How to Buy a New Windows PC if You Don’t Want Windows 8
Photo credit: Raysonho
Recently a family friend reached out with this conundrum: His six-year-old computer was on its last legs, and he was ready for a new machine. But he’d heard so many bad things about Windows 8, he’d confined his shopping to the smattering of Windows 7 systems available from the likes of Dell and Toshiba.
This is a not-uncommon scenario. Even though Windows 8 is approaching its second birthday, its reputation for being confusing, illogical, and largely inferior to Windows 7 remains.
Indeed, anyone accustomed to Microsoft’s previous operating systems tends to balk at the idea of battling the Windows 8 learning curve. (Just how steep that curve is depends on your overall tech-savvy. I consider myself an advanced user, and I still find 8 unintuitive.)
So if you’re in the market for a new PC, do you really have to seek out Windows 7 relics from the darker corners of online stores? Do you have to pay some geek squad to “downgrade” a newer machine to Windows 7? Do you have to just suck it up and suffer with Windows 8?

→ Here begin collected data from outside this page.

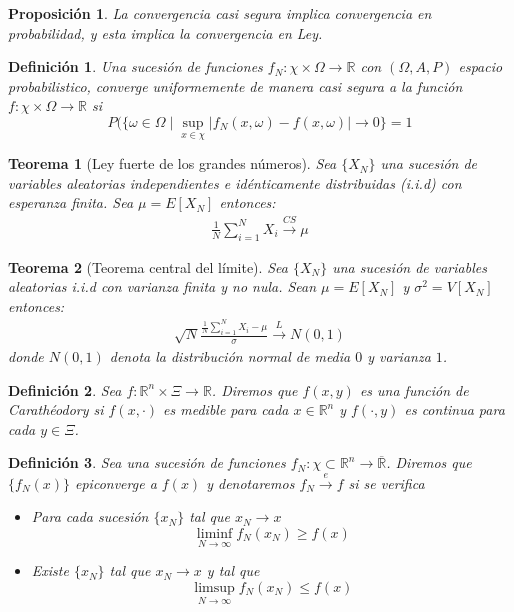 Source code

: \documentclass[twoside,a4paper,openright,12pt]{book}
\newtheorem{defi}{Definici\'on}[section]
\newtheorem{prop}{Proposici\'on}[section]
\newtheorem{thm}{Teorema}[section]
\providecommand{\abs}[1]{\left|{#1}\right|}
\providecommand{\conv}[1]{\overset{#1}{\longrightarrow}}
\providecommand{\convcs}{\xrightarrow{CS}}
\providecommand{\conve}{\xrightarrow{e}}
\providecommand{\func}[2]{\colon{#1}\longrightarrow{#2}}
\newcommand{\R}{\mathbb{R}}
\begin{document}
\begin{prop}
La convergencia casi segura implica convergencia en probabilidad, y esta implica la convergencia en Ley.
\end{prop}
\begin{defi}
Una sucesión de funciones $f_N\func{\chi\times\Omega}{\R}$ con $(\Omega,A,P)$ espacio probabilistico, converge uniformemente de manera casi segura a la función $f\func{\chi\times\Omega}{\R}$ si 
$$
P(\{\omega\in\Omega \mid \sup_{x\in\chi}\abs{f_N(x,\omega)-f(x,\omega)}\to 0\}=1
$$
\end{defi}
\begin{thm}[Ley fuerte de los grandes números]\label{grandesnumeros}
Sea $\{X_N\}$ una sucesión de variables aleatorias independientes e idénticamente distribuidas (i.i.d) con esperanza finita. Sea $\mu = E[X_N]$ entonces:
\begin{gather*}
\frac{1}{N} \sum_{i=1}^N X_i \convcs \mu
\end{gather*}
\end{thm}
\begin{thm}[Teorema central del límite]
Sea $\{X_N\}$ una sucesión de variables aleatorias i.i.d con varianza finita y no nula. Sean $\mu = E[X_N]$ y $\sigma^2 = V[X_N]$ entonces:
\begin{gather*}
\sqrt{N}\frac{\frac{1}{N} \sum_{i=1}^N X_i-\mu}{\sigma} \conv{L} N(0,1)
\end{gather*}
donde $N(0,1)$ denota la distribución normal de media $0$ y varianza $1$.
\end{thm}
\begin{defi}
Sea $f\func{\R^n\times \Xi}{\R}$. Diremos que $f(x,y)$ es una función de Carathéodory si $f(x,\cdot)$ es medible para cada $x\in\R^n$ y $f(\cdot,y)$ es continua para cada $y\in\Xi$.
\end{defi}
\begin{defi}
Sea una sucesión de funciones $f_N \func{\chi\subset \R^n}{\overline{\R}}$. Diremos que $\{f_N(x)\}$ epiconverge a $f(x)$ y denotaremos $f_N\conve f$ si se verifica
\begin{itemize}
\item Para cada sucesión $\{x_N\}$ tal que $x_N\to x$ 
$$
\liminf_{N\to\infty} f_N(x_N)\geq f(x)
$$
\item Existe $\{x_N\}$ tal que $x_N \to x$ y tal que
$$
\limsup_{N\to\infty} f_N(x_N)\leq f(x)
$$
\end{itemize}
\end{defi}
\end{document}

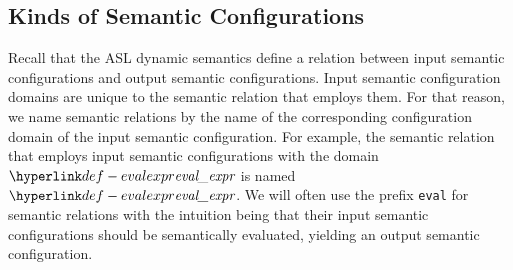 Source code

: \subsection{Kinds of Semantic Configurations\label{sec:KindsOfSemanticConfigurations}}

Recall that the ASL dynamic semantics define a relation between input semantic configurations and output semantic configurations.
Input semantic configuration domains are unique to the semantic relation that employs them.
For that reason, we name semantic relations by the name of the corresponding configuration domain of the input semantic configuration.
For example, the semantic relation that employs input semantic configurations with the domain $\evalexpr$
is named $\evalexpr$.
%
We will often use the prefix \texttt{eval} for semantic relations with the intuition being that their input semantic configurations
should be semantically evaluated, yielding an output semantic configuration.

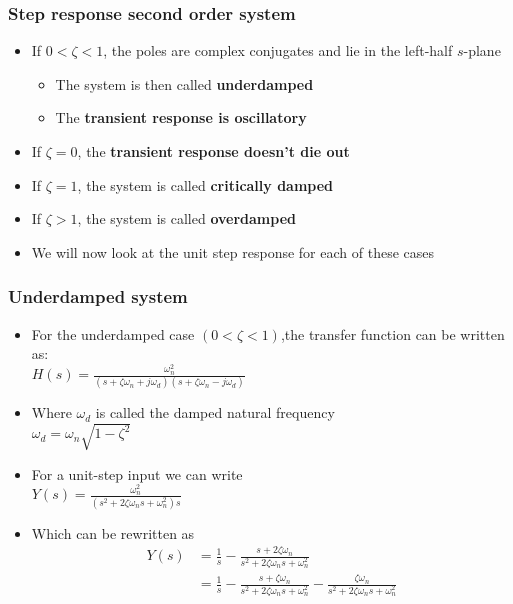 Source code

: \begin{frame}
\frametitle{Step response second order system}
\begin{itemize}
\item If $0<\zeta<1$, the poles are complex conjugates and lie in the left-half $s$-plane
\begin{itemize}
\item The system is then called \textbf{underdamped}
\item The \textbf{transient response is oscillatory}
\end{itemize}
\vspace{0.25cm}
\item If $\zeta=0$, the \textbf{transient response doesn't die out}
\vspace{0.25cm}
\item If $\zeta=1$, the system is called \textbf{critically damped}
\vspace{0.25cm}
\item If $\zeta>1$, the system is called \textbf{overdamped}
\vspace{0.25cm}
\item We will now look at the unit step response for each of these cases
\end{itemize}
\end{frame}

\begin{frame}
\frametitle{Underdamped system}
\begin{itemize}
\item For the underdamped case $(0< \zeta< 1)$,the transfer function can be written as:\\ $H(s)=\frac{\omega_n ^2}{(s+\zeta\omega_n+j\omega_d)(s+\zeta\omega_n-j\omega_d)}$
\item Where $\omega_d$ is called the damped natural frequency
\\ $\omega_d = \omega_n\sqrt{1-\zeta^2}$
\item For a unit-step input we can write
\\ $Y(s)=\frac{\omega_n ^2}{(s^2+2\zeta\omega_n s+\omega_n ^2)s}$
\item Which can be rewritten as\\
\vspace{-0.5cm}
\begin{align*}
Y(s)&=\frac{1}{s} -\frac{s+2\zeta\omega_n}{s^2+2\zeta\omega_n s+ \omega_n ^2} \\
&= \frac{1}{s} -\frac{s+\zeta\omega_n}{s^2+2\zeta\omega_n s+ \omega_n ^2} -\frac{\zeta\omega_n}{s^2+2\zeta\omega_n s+ \omega_n ^2}
\end{align*}
\end{itemize}
\end{frame}



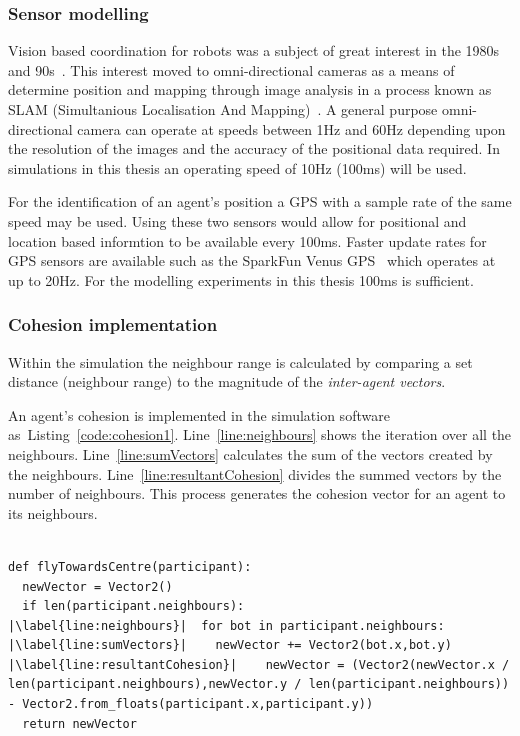 \subsubsection{Sensor modelling}
Vision based coordination for robots was a subject of great interest in the 1980s and 90s~\cite{DK:02}. This interest moved to omni-directional cameras as a means of determine position and mapping through image analysis in a process known as SLAM (Simultanious Localisation And Mapping)~\cite{TRI:15,SG:15}. A general purpose omni-directional camera can operate at speeds between 1Hz and 60Hz depending upon the resolution of the images and the accuracy of the positional data required. In simulations in this thesis an operating speed of 10Hz (100ms) will be used. 

For the identification of an agent's position a GPS with a sample rate of the same speed may be used. Using these two sensors would allow for positional and location based informtion to be available every 100ms. Faster update rates for GPS sensors are available such as the SparkFun Venus GPS~\cite{SF:16} which operates at up to 20Hz. For the modelling experiments in this thesis 100ms is sufficient.

\subsubsection{Cohesion implementation}
Within the simulation the neighbour range is calculated by comparing a set distance (neighbour range) to the magnitude of the \textit{inter-agent vectors}.

An agent's cohesion is implemented in the simulation software as~Listing~\ref{code:cohesion1}. Line~\ref{line:neighbours} shows the iteration over all the neighbours. Line~\ref{line:sumVectors} calculates the sum of the vectors created by the neighbours. Line~\ref{line:resultantCohesion} divides the summed vectors by the number of neighbours. This process generates the cohesion vector for an agent to its neighbours.

\lstset{language=Python,
basicstyle=\tiny,
numbers=left, 
numberstyle=\tiny,
captionpos=b,
frame=single,
breaklines=true,
caption=Cohesion code,
escapechar=|
} %
\begin{lstlisting}[label={code:cohesion1}]  % Start your code-block

def flyTowardsCentre(participant):
  newVector = Vector2()
  if len(participant.neighbours):
|\label{line:neighbours}|  for bot in participant.neighbours:
|\label{line:sumVectors}|    newVector += Vector2(bot.x,bot.y)
|\label{line:resultantCohesion}|    newVector = (Vector2(newVector.x / len(participant.neighbours),newVector.y / len(participant.neighbours)) - Vector2.from_floats(participant.x,participant.y))
  return newVector
\end{lstlisting}

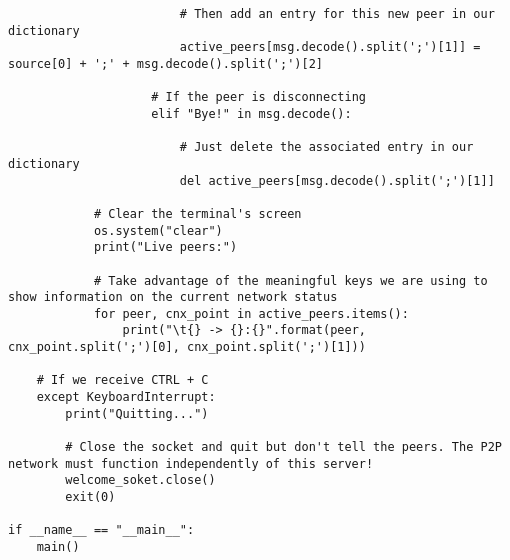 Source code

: \documentclass[landscape]{article}
\begin{document}
\begin{verbatim}
                        # Then add an entry for this new peer in our dictionary
                        active_peers[msg.decode().split(';')[1]] = source[0] + ';' + msg.decode().split(';')[2]

                    # If the peer is disconnecting
                    elif "Bye!" in msg.decode():

                        # Just delete the associated entry in our dictionary
                        del active_peers[msg.decode().split(';')[1]]

            # Clear the terminal's screen
            os.system("clear")
            print("Live peers:")

            # Take advantage of the meaningful keys we are using to show information on the current network status
            for peer, cnx_point in active_peers.items():
                print("\t{} -> {}:{}".format(peer, cnx_point.split(';')[0], cnx_point.split(';')[1]))

    # If we receive CTRL + C
    except KeyboardInterrupt:
        print("Quitting...")

        # Close the socket and quit but don't tell the peers. The P2P network must function independently of this server!
        welcome_soket.close()
        exit(0)

if __name__ == "__main__":
    main()
            \end{verbatim}
\end{document}
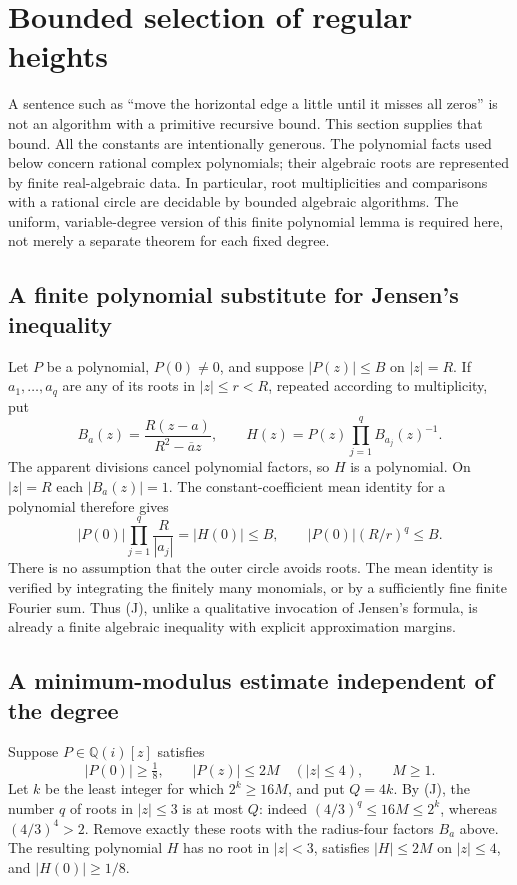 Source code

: \section{Bounded selection of regular heights}
\label{sec:regular-heights}

A sentence such as ``move the horizontal edge a little until it misses all
zeros'' is not an algorithm with a primitive recursive bound.  This section
supplies that bound.  All the constants are intentionally generous.
The polynomial facts used below concern rational complex polynomials; their
algebraic roots are represented by finite real-algebraic data.  In particular,
root multiplicities and comparisons with a rational circle are decidable by
bounded algebraic algorithms.  The uniform, variable-degree version of this
finite polynomial lemma is required here, not merely a separate theorem for
each fixed degree.

\subsection{A finite polynomial substitute for Jensen's inequality}

Let $P$ be a polynomial, $P(0)\ne0$, and suppose $|P(z)|\le B$ on
$|z|=R$.  If $a_1,\ldots,a_q$ are any of its roots in $|z|\le r<R$,
repeated according to multiplicity, put
\[
 B_a(z)=\frac{R(z-a)}{R^2-\overline a z},\qquad
 H(z)=P(z)\prod_{j=1}^q B_{a_j}(z)^{-1}.
\]
The apparent divisions cancel polynomial factors, so $H$ is a polynomial.
On $|z|=R$ each $|B_a(z)|=1$.  The constant-coefficient mean identity for a
polynomial therefore gives
\[
 |P(0)|\prod_{j=1}^q\frac R{|a_j|}=|H(0)|\le B,
 \qquad
 |P(0)|(R/r)^q\le B.                         \tag{J}
\]
There is no assumption that the outer circle avoids roots.  The mean identity
is verified by integrating the finitely many monomials, or by a sufficiently
fine finite Fourier sum.  Thus (J), unlike a qualitative invocation of
Jensen's formula, is already a finite algebraic inequality with explicit
approximation margins.

\subsection{A minimum-modulus estimate independent of the degree}

Suppose $P\in\mathbb Q(i)[z]$ satisfies
\[
 |P(0)|\ge\tfrac18,\qquad |P(z)|\le2M\quad(|z|\le4),\qquad M\ge1.
\]
Let $k$ be the least integer for which $2^k\ge16M$, and put $Q=4k$.
By (J), the number $q$ of roots in $|z|\le3$ is at most $Q$:
indeed $(4/3)^q\le16M\le2^k$, whereas $(4/3)^4>2$.
Remove exactly these roots with the radius-four factors $B_a$ above.
The resulting polynomial $H$ has no root in $|z|<3$, satisfies
$|H|\le2M$ on $|z|\le4$, and $|H(0)|\ge1/8$.

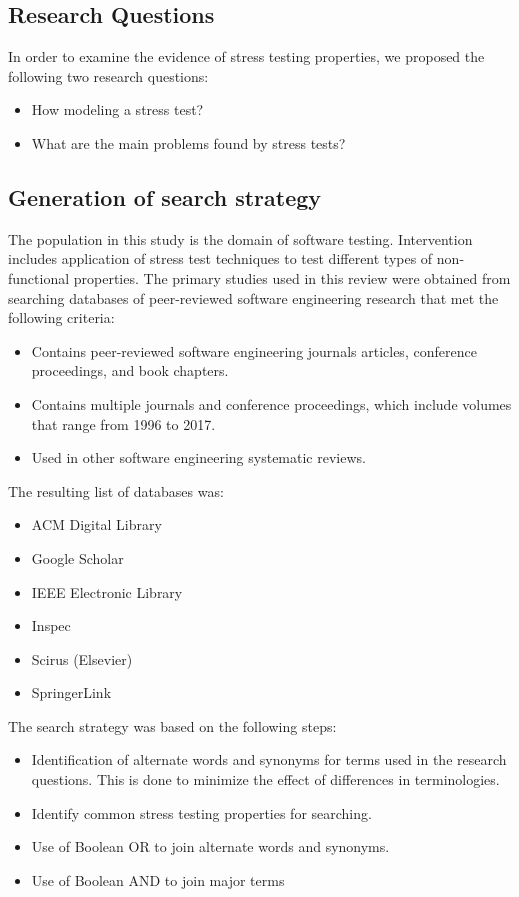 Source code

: \documentclass{report}
\begin{document}
\subsection{Research Questions}

In order to examine the evidence of stress testing properties, we proposed the following two research questions:


\begin{itemize}
\item How modeling a stress test?
\item What are the main problems found by stress tests?
\end{itemize}


\subsection{Generation of search strategy}


The population in this study is the domain of software testing. Intervention includes application of stress test techniques to test different types of non-functional properties. The primary studies used in this review were obtained from
searching databases of peer-reviewed software engineering research that met the following criteria:
\begin{itemize}
\item  Contains peer-reviewed software engineering journals articles, conference proceedings, and book chapters.
\item   Contains multiple journals and conference proceedings,
which include volumes that range from 1996 to 2017.
\item  Used in other software engineering systematic reviews.
\end{itemize}

The resulting list of databases was:

\begin{itemize}
\item  ACM Digital Library
\item  Google Scholar
\item  IEEE Electronic Library
\item  Inspec
\item  Scirus (Elsevier)
\item SpringerLink
\end{itemize}


The search strategy was based on the following steps:

\begin{itemize}
\item  Identification of alternate words and synonyms for terms used
in the research questions. This is done to minimize the effect
of differences in terminologies.
\item  Identify common stress testing properties for searching.
\item Use of Boolean OR to join alternate words and synonyms.
\item Use of Boolean AND to join major terms
\end{itemize}
\end{document}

The answer to all three questions: no.
My advice to my friend, and to you, goes like this: Buy a Windows 8 machine, but pretend it has Windows 7. Crazy? No, ingenious! See, Windows 8 does afford some benefits that make it worth having, not the least of which are more robust baked-in security features and much faster boot/shutdown capabilities. Plus, there’s a refresh option that can restore Windows to a faster, better-working state without affecting your files.
What’s more, choosing Windows 8 means you get considerably more buying options, including ultra-thin, ultra-light Ultrabooks, laptops with touch-powered displays, and various hybrid/convertible machines that can alternate between laptop and tablet modes.
“But, Rick!” you say. “Now I’m stuck with all those dumb tiles. My new computer won’t work the way my old one does.”
Wrong! Windows 8 actually has Windows 7 underpinnings, and in fact you can make the former look and operate exactly like the latter. Just set it to boot directly to Desktop mode, then install a Start-button utility that replaces Microsoft’s rather neutered version.
Presto! Now your spiffy new Windows 8 PC looks and feels totally familiar. You don’t ever have to visit that tile-heavy “Metro” interface again, not unless you want to. And, who knows, maybe you’ll decide you like it after all. Stranger things have happened.
By the way, my Start-button replacement of choice is Classic Shell. It’s what I’m using at this very moment to make my Windows 8 Ultrabook function like a Windows 7 Ultrabook. See? Best of all possible worlds. You’re welcome.